Let no one imagine that he will lose anything of human dignity by this voluntary sell-out of his all to his God. He does not by this degrade himself as a man; rather he finds his right place of high honor as one made in the image of his Creator. His deep disgrace lay in his moral derangement, his unnatural usurpation of the place of God. His honor will be proved by restoring again that stolen throne. In exalting God over all he finds his own highest honor upheld.
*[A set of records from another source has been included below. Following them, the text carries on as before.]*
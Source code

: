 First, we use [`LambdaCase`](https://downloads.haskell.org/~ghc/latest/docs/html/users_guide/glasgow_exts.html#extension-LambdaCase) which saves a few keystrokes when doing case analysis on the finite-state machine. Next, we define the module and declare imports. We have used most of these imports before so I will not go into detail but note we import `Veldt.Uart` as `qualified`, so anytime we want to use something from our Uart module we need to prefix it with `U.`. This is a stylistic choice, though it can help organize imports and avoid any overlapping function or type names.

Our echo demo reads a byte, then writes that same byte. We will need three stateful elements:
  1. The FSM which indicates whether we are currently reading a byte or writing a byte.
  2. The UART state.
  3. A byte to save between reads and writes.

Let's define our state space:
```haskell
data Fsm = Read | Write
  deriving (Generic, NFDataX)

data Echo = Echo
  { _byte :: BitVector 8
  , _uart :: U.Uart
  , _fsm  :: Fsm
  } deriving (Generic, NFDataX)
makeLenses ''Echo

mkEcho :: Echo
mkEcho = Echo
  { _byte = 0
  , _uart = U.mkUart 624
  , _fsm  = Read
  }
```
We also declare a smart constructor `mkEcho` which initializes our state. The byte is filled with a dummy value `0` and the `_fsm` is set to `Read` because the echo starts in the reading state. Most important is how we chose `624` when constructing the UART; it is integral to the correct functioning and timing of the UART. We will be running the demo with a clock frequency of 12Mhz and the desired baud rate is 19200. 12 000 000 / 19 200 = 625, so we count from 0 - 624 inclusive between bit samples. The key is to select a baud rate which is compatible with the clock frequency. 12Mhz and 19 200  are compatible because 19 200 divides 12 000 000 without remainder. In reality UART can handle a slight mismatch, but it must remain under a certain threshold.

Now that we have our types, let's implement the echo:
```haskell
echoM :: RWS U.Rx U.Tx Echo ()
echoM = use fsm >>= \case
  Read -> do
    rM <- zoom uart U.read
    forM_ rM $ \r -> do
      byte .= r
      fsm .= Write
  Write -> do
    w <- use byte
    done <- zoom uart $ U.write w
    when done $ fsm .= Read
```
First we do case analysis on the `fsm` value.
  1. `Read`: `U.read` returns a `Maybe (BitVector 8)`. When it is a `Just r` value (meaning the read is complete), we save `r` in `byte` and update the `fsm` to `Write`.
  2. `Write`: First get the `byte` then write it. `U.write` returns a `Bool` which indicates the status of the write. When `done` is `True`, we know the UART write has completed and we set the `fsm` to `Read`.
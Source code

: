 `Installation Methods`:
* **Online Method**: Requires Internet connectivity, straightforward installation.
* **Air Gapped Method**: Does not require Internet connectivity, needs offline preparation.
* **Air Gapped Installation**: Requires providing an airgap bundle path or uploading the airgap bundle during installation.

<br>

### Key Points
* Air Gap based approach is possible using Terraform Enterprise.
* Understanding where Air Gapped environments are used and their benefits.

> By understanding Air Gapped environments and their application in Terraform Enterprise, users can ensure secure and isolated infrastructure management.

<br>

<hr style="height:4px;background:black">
Anyone who might feel reluctant to surrender his will to the will of another should remember Jesus’ words, “Whosoever committeth sin is the servant of sin” (John 8:34). We must of necessity be servant to someone, either to God or to sin….The man who surrenders to Christ exchanges a cruel slave driver for a kind and gentle Master whose yoke is easy and whose burden is light. POG095-096

The spirit of the carnal mind is an independent spirit….But a sense of perfect dependence is a grateful guest of the broken and contrite heart. DTC120

The Immovable Stone

Matthew 28:2

Every precaution had been taken. Having crucified Jesus, the authorities wanted absolutely no repercussions. People were still talking about the way in which Jesus allegedly had raised people from the dead. All of these reported incidents undoubtedly encouraged the authorities to forestall any possible fulfillment of the prediction that on “the third day He shall rise from the dead”

(Mark 10:34 NKJV). If His disciples had forgotten, His enemies hadn’t (Matthew 27:63).

The hitherto unused tomb of Joseph of Arimathea, as a resting place for the body of Jesus, would have suited the civil powers. A great boulder is rolled across the aperture. Not only can no one enter, but, perhaps more importantly in this particular situation, no one can get out.

Next, the seal is applied. Would anyone dare to tamper with it? All the authority of the Roman Empire is declared in that imprimatur. To see the seal of the Empire would be sufficient to scare off any of the Galilean’s foolhardy followers intent on creating a legend.

The stone said “No Entrance!” It also said “No Exit!” The seal said “No Trespassing!” But, mused the authorities, what if the disciples of Jesus suddenly had a return of courage and banded themselves together to invade the tomb? Well, the legion could take care of that! Some well-armed soldiers could handle the followers of Jesus.

A stone… a seal… soldiers.

And then it happened! The angel of the Lord descended from heaven and came and rolled back the stone from the door and sat upon it. “The guards were so afraid of him that they shook and became like dead men” (Matthew 28:4). The seal was broken. From the angel there is a triumphant announcement. “He has risen! He is not here” (Mark 16:6).

Now, men need no longer march into the tomb without hope of egress. The stone is rolled away. The tomb is no longer a cavern without exit, but a corridor to a new and everlasting life! The law of mortality which says that every man who is born must die, gives place to a new law of immortality in and through the risen Lord.

Christ is risen! The grave cannot hold Him. Death is vanquished forever. And the truth of it, the fact of it, will echo again and again. Choirs will sing it. Trumpets will sound it. Bells will chime it, and millions of hearts will witness to it. He is risen indeed!